THE PROBLEM:
Verbatim copy without pictures. Please print every entry as it stands.

***** MATERIAL SUPPLIED

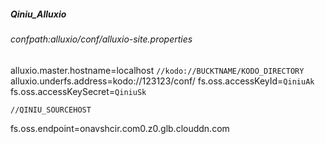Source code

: ##### Qiniu_Alluxio
###### confpath:alluxio/conf/alluxio-site.properties
 
alluxio.master.hostname=localhost
`//kodo://BUCKTNAME/KODO_DIRECTORY`
alluxio.underfs.address=kodo://123123/conf/
fs.oss.accessKeyId=`QiniuAk`
fs.oss.accessKeySecret=`QiniuSk`

`//QINIU_SOURCEHOST`

fs.oss.endpoint=onavshcir.com0.z0.glb.clouddn.com
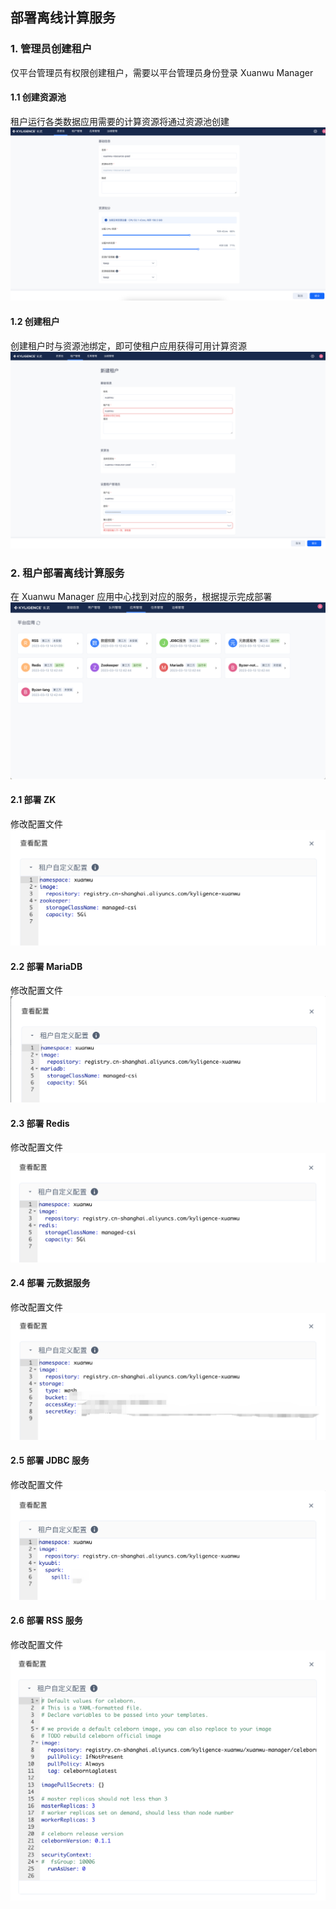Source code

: ## 部署离线计算服务
### 1. 管理员创建租户
仅平台管理员有权限创建租户，需要以平台管理员身份登录 Xuanwu Manager 
#### 1.1 创建资源池
租户运行各类数据应用需要的计算资源将通过资源池创建
![alt text](./img/dw_installation_guide/1.png "title")

####  1.2 创建租户
创建租户时与资源池绑定，即可使租户应用获得可用计算资源
![alt text](./img/dw_installation_guide/2.png "title")

###  2. 租户部署离线计算服务
在 Xuanwu Manager 应用中心找到对应的服务，根据提示完成部署
![alt text](./img/dw_installation_guide/3.png "title")

#### 2.1 部署 ZK
修改配置文件
![alt text](./img/dw_installation_guide/4.png "title")

#### 2.2 部署 MariaDB
修改配置文件
![alt text](./img/dw_installation_guide/5.png "title")

#### 2.3 部署 Redis
修改配置文件
![alt text](./img/dw_installation_guide/6.png "title")

#### 2.4 部署 元数据服务
修改配置文件
![alt text](./img/dw_installation_guide/7.png "title")

#### 2.5 部署 JDBC 服务
修改配置文件
![alt text](./img/dw_installation_guide/8.png "title")

#### 2.6 部署 RSS 服务
修改配置文件
![alt text](./img/dw_installation_guide/9.png "title")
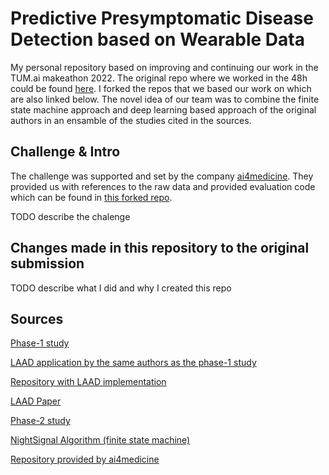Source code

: # Predictive Presymptomatic Disease Detection based on Wearable Data
My personal repository based on improving and continuing our work in the TUM.ai makeathon 2022. The original repo where we worked in the 48h could be found [here](https://github.com/JamisonProctor/Team-Ceres). I forked the repos that we based our work on which are also linked below. The novel idea of our team was to combine the finite state machine approach and deep learning based approach of the original authors in an ensamble of the studies cited in the sources.

## Challenge & Intro
The challenge was supported and set by the company [ai4medicine](https://ai4medicine.com/). They provided us with references to the raw data and provided evaluation code which can be found in [this forked repo](https://github.com/altaykacan/ai4medicine-Ceres-eval-templates).

TODO describe the chalenge 
## Changes made in this repository to the original submission
TODO describe what I did and why I created this repo

## Sources
[Phase-1 study](https://www.nature.com/articles/s41551-020-00640-6=)

[LAAD application by the same authors as the phase-1 study](https://www.medrxiv.org/content/10.1101/2021.01.08.21249474v1)

[Repository with LAAD implementation](https://github.com/gireeshkbogu/LAAD)

[LAAD Paper](https://arxiv.org/abs/1607.00148)

[Phase-2 study](https://www.nature.com/articles/s41591-021-01593-2)

[NightSignal Algorithm (finite state machine)](https://github.com/altaykacan/ai4medicine-Ceres-wearable-infection)

[Repository provided by ai4medicine](https://github.com/AI4M-Berlin/TUM_ai)

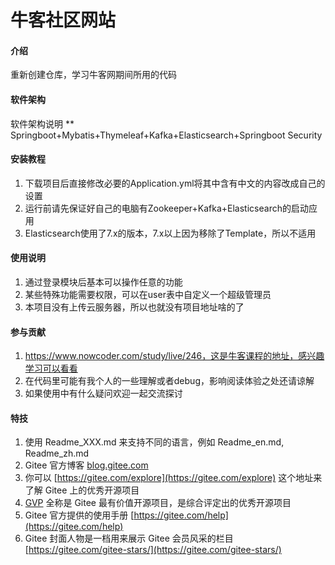 # 牛客社区网站

#### 介绍
重新创建仓库，学习牛客网期间所用的代码

#### 软件架构
软件架构说明
** Springboot+Mybatis+Thymeleaf+Kafka+Elasticsearch+Springboot Security


#### 安装教程

1.  下载项目后直接修改必要的Application.yml将其中含有中文的内容改成自己的设置
2.  运行前请先保证好自己的电脑有Zookeeper+Kafka+Elasticsearch的启动应用
3.  Elasticsearch使用了7.x的版本，7.x以上因为移除了Template，所以不适用

#### 使用说明

1.  通过登录模块后基本可以操作任意的功能
2.  某些特殊功能需要权限，可以在user表中自定义一个超级管理员
3.  本项目没有上传云服务器，所以也就没有项目地址啥的了

#### 参与贡献
1. https://www.nowcoder.com/study/live/246，这是牛客课程的地址，感兴趣学习可以看看
2. 在代码里可能有我个人的一些理解或者debug，影响阅读体验之处还请谅解
3. 如果使用中有什么疑问欢迎一起交流探讨



#### 特技

1.  使用 Readme\_XXX.md 来支持不同的语言，例如 Readme\_en.md, Readme\_zh.md
2.  Gitee 官方博客 [blog.gitee.com](https://blog.gitee.com)
3.  你可以 [https://gitee.com/explore](https://gitee.com/explore) 这个地址来了解 Gitee 上的优秀开源项目
4.  [GVP](https://gitee.com/gvp) 全称是 Gitee 最有价值开源项目，是综合评定出的优秀开源项目
5.  Gitee 官方提供的使用手册 [https://gitee.com/help](https://gitee.com/help)
6.  Gitee 封面人物是一档用来展示 Gitee 会员风采的栏目 [https://gitee.com/gitee-stars/](https://gitee.com/gitee-stars/)
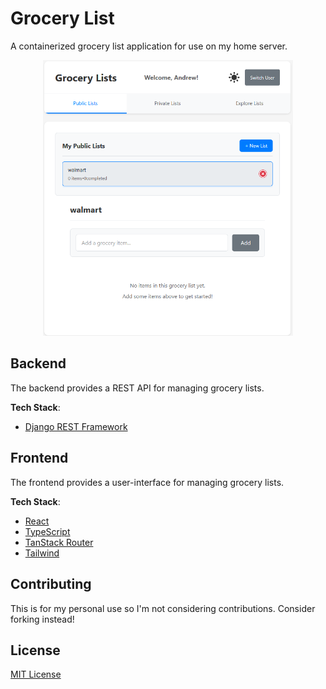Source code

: # Grocery List

A containerized grocery list application for use on my home server.

<p align="center">
    <img src="https://raw.githubusercontent.com/andrew-s28/grocery-list/refs/heads/main/assets/ui-example.png" width="400" height="auto" alt="The UI of the grocery-list app">
</p>

## Backend

The backend provides a REST API for managing grocery lists.

**Tech Stack**:

- [Django REST Framework](https://www.django-rest-framework.org/)

## Frontend

The frontend provides a user-interface for managing grocery lists.

**Tech Stack**:

- [React](https://react.dev/)
- [TypeScript](https://www.typescriptlang.org/)
- [TanStack Router](https://tanstack.com/router/latest)
- [Tailwind](https://tailwindcss.com/)

## Contributing

This is for my personal use so I'm not considering contributions. Consider forking instead!

## License

[MIT License](/LICENSE)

**********

RESULT BELOW:
Source code

: ##### Qiniu_Alluxio
###### confpath:alluxio/conf/alluxio-site.properties
 
alluxio.master.hostname=localhost
`//kodo://BUCKTNAME/KODO_DIRECTORY`
alluxio.underfs.address=kodo://123123/conf/
fs.oss.accessKeyId=`QiniuAk`
fs.oss.accessKeySecret=`QiniuSk`

`//QINIU_SOURCEHOST`

fs.oss.endpoint=onavshcir.com0.z0.glb.clouddn.com
Source code

: ## 部署离线计算服务
### 1. 管理员创建租户
仅平台管理员有权限创建租户，需要以平台管理员身份登录 Xuanwu Manager 
#### 1.1 创建资源池
租户运行各类数据应用需要的计算资源将通过资源池创建
![alt text](./img/dw_installation_guide/1.png "title")

####  1.2 创建租户
创建租户时与资源池绑定，即可使租户应用获得可用计算资源
![alt text](./img/dw_installation_guide/2.png "title")

###  2. 租户部署离线计算服务
在 Xuanwu Manager 应用中心找到对应的服务，根据提示完成部署
![alt text](./img/dw_installation_guide/3.png "title")

#### 2.1 部署 ZK
修改配置文件
![alt text](./img/dw_installation_guide/4.png "title")

#### 2.2 部署 MariaDB
修改配置文件
![alt text](./img/dw_installation_guide/5.png "title")

#### 2.3 部署 Redis
修改配置文件
![alt text](./img/dw_installation_guide/6.png "title")

#### 2.4 部署 元数据服务
修改配置文件
![alt text](./img/dw_installation_guide/7.png "title")

#### 2.5 部署 JDBC 服务
修改配置文件
![alt text](./img/dw_installation_guide/8.png "title")

#### 2.6 部署 RSS 服务
修改配置文件
![alt text](./img/dw_installation_guide/9.png "title")
Source code

: # Predictive Presymptomatic Disease Detection based on Wearable Data
My personal repository based on improving and continuing our work in the TUM.ai makeathon 2022. The original repo where we worked in the 48h could be found [here](https://github.com/JamisonProctor/Team-Ceres). I forked the repos that we based our work on which are also linked below. The novel idea of our team was to combine the finite state machine approach and deep learning based approach of the original authors in an ensamble of the studies cited in the sources.

## Challenge & Intro
The challenge was supported and set by the company [ai4medicine](https://ai4medicine.com/). They provided us with references to the raw data and provided evaluation code which can be found in [this forked repo](https://github.com/altaykacan/ai4medicine-Ceres-eval-templates).

TODO describe the chalenge 
## Changes made in this repository to the original submission
TODO describe what I did and why I created this repo

## Sources
[Phase-1 study](https://www.nature.com/articles/s41551-020-00640-6=)

[LAAD application by the same authors as the phase-1 study](https://www.medrxiv.org/content/10.1101/2021.01.08.21249474v1)

[Repository with LAAD implementation](https://github.com/gireeshkbogu/LAAD)

[LAAD Paper](https://arxiv.org/abs/1607.00148)

[Phase-2 study](https://www.nature.com/articles/s41591-021-01593-2)

[NightSignal Algorithm (finite state machine)](https://github.com/altaykacan/ai4medicine-Ceres-wearable-infection)

[Repository provided by ai4medicine](https://github.com/AI4M-Berlin/TUM_ai)

 # 牛客社区网站

#### 介绍
重新创建仓库，学习牛客网期间所用的代码

#### 软件架构
软件架构说明
** Springboot+Mybatis+Thymeleaf+Kafka+Elasticsearch+Springboot Security


#### 安装教程

1.  下载项目后直接修改必要的Application.yml将其中含有中文的内容改成自己的设置
2.  运行前请先保证好自己的电脑有Zookeeper+Kafka+Elasticsearch的启动应用
3.  Elasticsearch使用了7.x的版本，7.x以上因为移除了Template，所以不适用

#### 使用说明

1.  通过登录模块后基本可以操作任意的功能
2.  某些特殊功能需要权限，可以在user表中自定义一个超级管理员
3.  本项目没有上传云服务器，所以也就没有项目地址啥的了

#### 参与贡献
1. https://www.nowcoder.com/study/live/246，这是牛客课程的地址，感兴趣学习可以看看
2. 在代码里可能有我个人的一些理解或者debug，影响阅读体验之处还请谅解
3. 如果使用中有什么疑问欢迎一起交流探讨



#### 特技

1.  使用 Readme\_XXX.md 来支持不同的语言，例如 Readme\_en.md, Readme\_zh.md
2.  Gitee 官方博客 [blog.gitee.com](https://blog.gitee.com)
3.  你可以 [https://gitee.com/explore](https://gitee.com/explore) 这个地址来了解 Gitee 上的优秀开源项目
4.  [GVP](https://gitee.com/gvp) 全称是 Gitee 最有价值开源项目，是综合评定出的优秀开源项目
5.  Gitee 官方提供的使用手册 [https://gitee.com/help](https://gitee.com/help)
6.  Gitee 封面人物是一档用来展示 Gitee 会员风采的栏目 [https://gitee.com/gitee-stars/](https://gitee.com/gitee-stars/)
Source code

: # Grocery List

A containerized grocery list application for use on my home server.

<p align="center">
    <img src="https://raw.githubusercontent.com/andrew-s28/grocery-list/refs/heads/main/assets/ui-example.png" width="400" height="auto" alt="The UI of the grocery-list app">
</p>

## Backend

The backend provides a REST API for managing grocery lists.

**Tech Stack**:

- [Django REST Framework](https://www.django-rest-framework.org/)

## Frontend

The frontend provides a user-interface for managing grocery lists.

**Tech Stack**:

- [React](https://react.dev/)
- [TypeScript](https://www.typescriptlang.org/)
- [TanStack Router](https://tanstack.com/router/latest)
- [Tailwind](https://tailwindcss.com/)

## Contributing

This is for my personal use so I'm not considering contributions. Consider forking instead!

## License

[MIT License](/LICENSE)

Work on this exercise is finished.